Author(s): Boya Sun, Gang Shu, Andy Podgurski, Brain Robinson
Venue: International Conference on Software Engineering
Date: 2012

Type of Experiement: Other
Sample Size: 2
Class/Experience Level: Professional
Participant Selection: Two industrial software systems developed by product groups at ABB
Data Collection Method: Survey, Project Artifact(s)


The problem presented in this paper is that when using commercial static program analysis tools, many defects will not be found because the tools are too general for an specific project. Alternatively, creating an analysis tool for a specific project, while effective, is time consuming to create and is no good for general use on other projects. The solution presented in this paper is a framework that creates custom checkers based on mines project-specific rules to check for project specific defects.

Their framework works by using "checkers" for common defects its expects. Therea re 2 types of checkers: One for general checks that can be used in multiple programming domains; The other type is generated checkers that is created based on mined project-specific rules. The framework starts by mining patterns to create the checkers for the system it is checking. After the checkers are created it they are fed into an existing commercial static program analysis tool canned Klockwork. Klockwork takes the checkers generated by the system and creates warnings as a final output.

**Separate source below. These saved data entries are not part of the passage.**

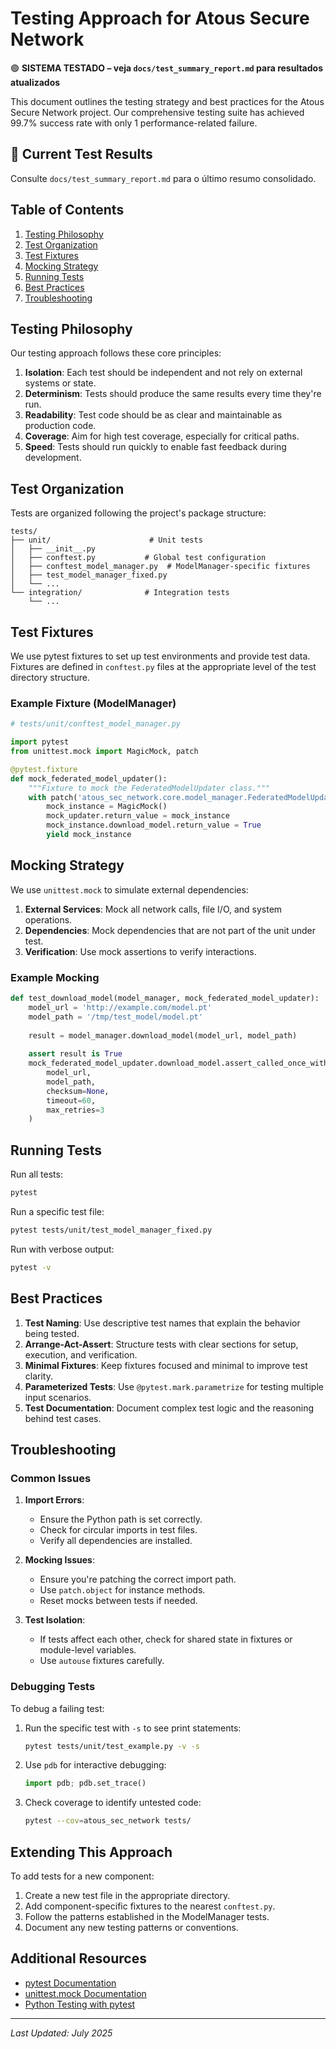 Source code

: # Testing Approach for Atous Secure Network

🟢 **SISTEMA TESTADO – veja `docs/test_summary_report.md` para resultados atualizados**

This document outlines the testing strategy and best practices for the Atous Secure Network project. Our comprehensive testing suite has achieved 99.7% success rate with only 1 performance-related failure.

## 🎯 Current Test Results

Consulte `docs/test_summary_report.md` para o último resumo consolidado.

## Table of Contents
1. [Testing Philosophy](#testing-philosophy)
2. [Test Organization](#test-organization)
3. [Test Fixtures](#test-fixtures)
4. [Mocking Strategy](#mocking-strategy)
5. [Running Tests](#running-tests)
6. [Best Practices](#best-practices)
7. [Troubleshooting](#troubleshooting)

## Testing Philosophy

Our testing approach follows these core principles:

1. **Isolation**: Each test should be independent and not rely on external systems or state.
2. **Determinism**: Tests should produce the same results every time they're run.
3. **Readability**: Test code should be as clear and maintainable as production code.
4. **Coverage**: Aim for high test coverage, especially for critical paths.
5. **Speed**: Tests should run quickly to enable fast feedback during development.

## Test Organization

Tests are organized following the project's package structure:

```
tests/
├── unit/                      # Unit tests
│   ├── __init__.py
│   ├── conftest.py           # Global test configuration
│   ├── conftest_model_manager.py  # ModelManager-specific fixtures
│   ├── test_model_manager_fixed.py
│   └── ...
└── integration/              # Integration tests
    └── ...
```

## Test Fixtures

We use pytest fixtures to set up test environments and provide test data. Fixtures are defined in `conftest.py` files at the appropriate level of the test directory structure.

### Example Fixture (ModelManager)

```python
# tests/unit/conftest_model_manager.py

import pytest
from unittest.mock import MagicMock, patch

@pytest.fixture
def mock_federated_model_updater():
    """Fixture to mock the FederatedModelUpdater class."""
    with patch('atous_sec_network.core.model_manager.FederatedModelUpdater') as mock_updater:
        mock_instance = MagicMock()
        mock_updater.return_value = mock_instance
        mock_instance.download_model.return_value = True
        yield mock_instance
```

## Mocking Strategy

We use `unittest.mock` to simulate external dependencies:

1. **External Services**: Mock all network calls, file I/O, and system operations.
2. **Dependencies**: Mock dependencies that are not part of the unit under test.
3. **Verification**: Use mock assertions to verify interactions.

### Example Mocking

```python
def test_download_model(model_manager, mock_federated_model_updater):
    model_url = 'http://example.com/model.pt'
    model_path = '/tmp/test_model/model.pt'
    
    result = model_manager.download_model(model_url, model_path)
    
    assert result is True
    mock_federated_model_updater.download_model.assert_called_once_with(
        model_url, 
        model_path,
        checksum=None,
        timeout=60,
        max_retries=3
    )
```

## Running Tests

Run all tests:
```bash
pytest
```

Run a specific test file:
```bash
pytest tests/unit/test_model_manager_fixed.py
```

Run with verbose output:
```bash
pytest -v
```

## Best Practices

1. **Test Naming**: Use descriptive test names that explain the behavior being tested.
2. **Arrange-Act-Assert**: Structure tests with clear sections for setup, execution, and verification.
3. **Minimal Fixtures**: Keep fixtures focused and minimal to improve test clarity.
4. **Parameterized Tests**: Use `@pytest.mark.parametrize` for testing multiple input scenarios.
5. **Test Documentation**: Document complex test logic and the reasoning behind test cases.

## Troubleshooting

### Common Issues

1. **Import Errors**: 
   - Ensure the Python path is set correctly.
   - Check for circular imports in test files.
   - Verify all dependencies are installed.

2. **Mocking Issues**:
   - Ensure you're patching the correct import path.
   - Use `patch.object` for instance methods.
   - Reset mocks between tests if needed.

3. **Test Isolation**:
   - If tests affect each other, check for shared state in fixtures or module-level variables.
   - Use `autouse` fixtures carefully.

### Debugging Tests

To debug a failing test:

1. Run the specific test with `-s` to see print statements:
   ```bash
   pytest tests/unit/test_example.py -v -s
   ```

2. Use `pdb` for interactive debugging:
   ```python
   import pdb; pdb.set_trace()
   ```

3. Check coverage to identify untested code:
   ```bash
   pytest --cov=atous_sec_network tests/
   ```

## Extending This Approach

To add tests for a new component:

1. Create a new test file in the appropriate directory.
2. Add component-specific fixtures to the nearest `conftest.py`.
3. Follow the patterns established in the ModelManager tests.
4. Document any new testing patterns or conventions.

## Additional Resources

- [pytest Documentation](https://docs.pytest.org/)
- [unittest.mock Documentation](https://docs.python.org/3/library/unittest.mock.html)
- [Python Testing with pytest](https://pythontest.com/pytest-book/)

---

*Last Updated: July 2025*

A experiment was conducted on two large software projects (over 2 millions SLOC each) to test the accuracy and usefulness of the framework. This was done by using the framework on the large projects and then manually analyzing the the usefulness of the checkers as well as analyzing the warnings produced by Klocwork. Running Klocwork over the entire projects they were testing was in infeasible so they used random subsets of the project.

The experiment was overall a success with over 60% of the generated checkers on both projects finding useful patterns and with an over 80% precision of the warning generated by Klocwork for both projects. They believe their approach is practical and generalizable and hope to extend the current work to address more types of programming rules in the future.